Williams v. Yocum

Decision Date31 January 1928
Docket Number1391
Citation263 P. 607,37 Wyo. 432
PartiesWILLIAMS, ET AL. v. YOCUM, ET AL. [*]
CourtWyoming Supreme Court

APPEAL from District Court, Converse County; HARRY P. ILSLEY, Judge.

Action by Elizabeth P. Williams, as executrix of the estate of John T. Williams, deceased, and others, against John Yocum and others. From a decree for defendants, plaintiffs appeal.

Affirmed.

Frank A. Kemp, Jr., and M. A. Kline, for appellants.

The action is for an accounting of corporate assets transferred to an individual and thereafter transferred to a new corporation in exchange for its shares of stock, plaintiffs claiming that they were not permitted to participate in a pro rata share of the value of the old corporation. The legal principles applicable to the controversy as presented by a review of the pleadings, evidence, lack of evidence and ruling thereon, we believe to be as follows. Where interested parties fail to testify, the presumption is that their testimony, if given, would have been injurious to their cause, 22 C. J. 121; Campbell v. Creighton (Colo.) 167 P. 975; Johnston v.
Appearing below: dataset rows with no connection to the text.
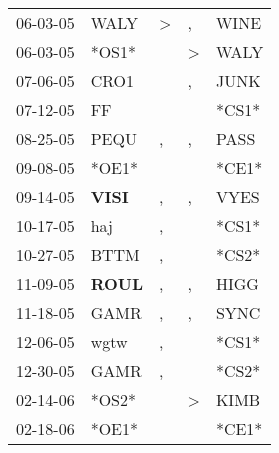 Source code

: \begin{supertabular}{p{0.07\textwidth}p{0.06\textwidth}p{0.02\textwidth}p{0.02\textwidth}p{0.06\textwidth}}
          06-03-05\textsuperscript{} &           WALY\textsuperscript{} &     \textgreater &             , &           WINE\textsuperscript{} \\
          06-03-05\textsuperscript{} &                            *OS1* &                  &  \textgreater &           WALY\textsuperscript{} \\
          07-06-05\textsuperscript{} &           CRO1\textsuperscript{} &                  &             , &           JUNK\textsuperscript{} \\
          07-12-05\textsuperscript{} &             FF\textsuperscript{} &                  &               &                            *CS1* \\
          08-25-05\textsuperscript{} &           PEQU\textsuperscript{} &                , &             , &           PASS\textsuperscript{} \\
          09-08-05\textsuperscript{} &                            *OE1* &                  &               &                            *CE1* \\
          09-14-05\textsuperscript{} &  \textbf{VISI\textsuperscript{}} &                , &             , &           VYES\textsuperscript{} \\
          10-17-05\textsuperscript{} &            haj\textsuperscript{} &                , &               &                            *CS1* \\
          10-27-05\textsuperscript{} &           BTTM\textsuperscript{} &                , &               &                            *CS2* \\
          11-09-05\textsuperscript{} &  \textbf{ROUL\textsuperscript{}} &                , &             , &           HIGG\textsuperscript{} \\
          11-18-05\textsuperscript{} &           GAMR\textsuperscript{} &                , &             , &           SYNC\textsuperscript{} \\
          12-06-05\textsuperscript{} &           wgtw\textsuperscript{} &                , &               &                            *CS1* \\
          12-30-05\textsuperscript{} &           GAMR\textsuperscript{} &                , &               &                            *CS2* \\
          02-14-06\textsuperscript{} &                            *OS2* &                  &  \textgreater &           KIMB\textsuperscript{} \\
          02-18-06\textsuperscript{} &                            *OE1* &                  &               &                            *CE1* \\

\end{supertabular}
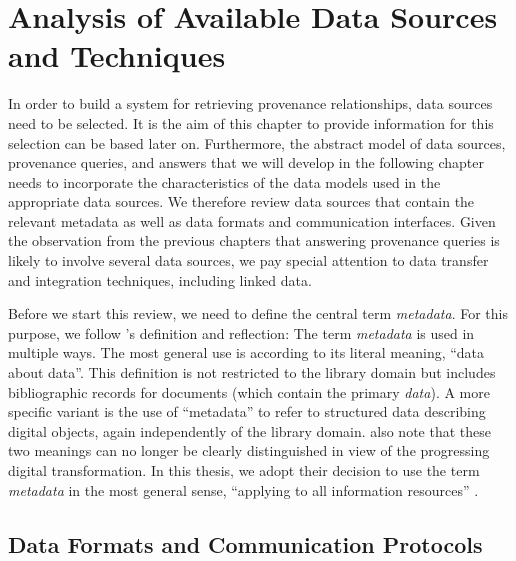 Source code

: \chapter{Analysis of Available Data Sources and Techniques}
\label{chap:analysis}

In order to build a system for retrieving provenance relationships,
data sources need to be selected. It is the aim of this chapter
to provide information for this selection can be based later on.
Furthermore, the abstract model of data sources, provenance queries, and answers
that we will develop in the following chapter
needs to incorporate the characteristics of the data models used in the appropriate data sources.
We therefore review data sources that contain the relevant metadata
as well as data formats and communication interfaces.
Given the observation from the previous chapters
that answering provenance queries is likely to involve several data sources,
we pay special attention to data transfer and integration techniques,
including linked data.

Before we start this review, we need to define the central term \emph{metadata}.
For this purpose, we follow \citeauthor{Hider2008}'s \autocite*{Hider2008} definition and reflection:
The term \emph{metadata} is used in multiple ways.
The most general use is according to its literal meaning, \enquote{data about data}.
This definition is not restricted to the library domain
but includes bibliographic records for documents (which contain the primary \emph{data}).
A more specific variant is the use of \enquote{metadata} to refer to
structured data describing digital objects,
again independently of the library domain. \citeauthor{Hider2008} also note that
these two meanings can no longer be clearly distinguished in view of the
progressing digital transformation. In this thesis, we adopt their
decision to use the term \emph{metadata} in the most general sense,
\enquote{applying to all information resources} \autocite[p.13]{Hider2008}.


\section{Data Formats and Communication Protocols}
\label{sec:data_models}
McKenna (N. J.) 74 A. 287; Stirling v. Wagner, 4 Wyo. 5; The Santissima Trinidad, 5 L.Ed. 468; 39 Cyc. 294; Fletcher Corp. 5621. Defendants could not buy the trust property for themselves, or for a new corporation organized by them, Perry Trusts § 602; Credle v. Baugham, 136 A. S. R. 806; Co. v Cotton Mill etc., 232 F. 421; Michoud v. Girod, 11 L.Ed. 1076; U.S. v. Carter, 217 U.S. 286; Robertson v. Chapman, 152 U.S. 673; Tyler v Herring (Miss.) 19 A. S. R. 289; Webb v. Branner (Kan.) 52 P. 429; Langer v. Co. (N. D.) 186 N.W. 104; Godley v. Co. (N. Y.) 105 N.E. 818. Defendants should be required to account for the value of the good will of the business as a going concern, Moore v Rawson (Mass.) 70 N.E. 64; Iman v. Inkster (Neb.) 134 N.W. 265; Rowell v. Rowell, 99 N.W. 473; Claycraft v. Assn. (Ky.) 77 S.W. 923; Mason v. Co., 33 L.Ed. 526, and for the full value of the assets of the old corporation, Lindemann v. Rusk (Wis.) 104 N.W. 119; Windmuller v. Co. (N. J.) 90 A. 249; Smith v. Stone (Wyo.) 128 P. 617.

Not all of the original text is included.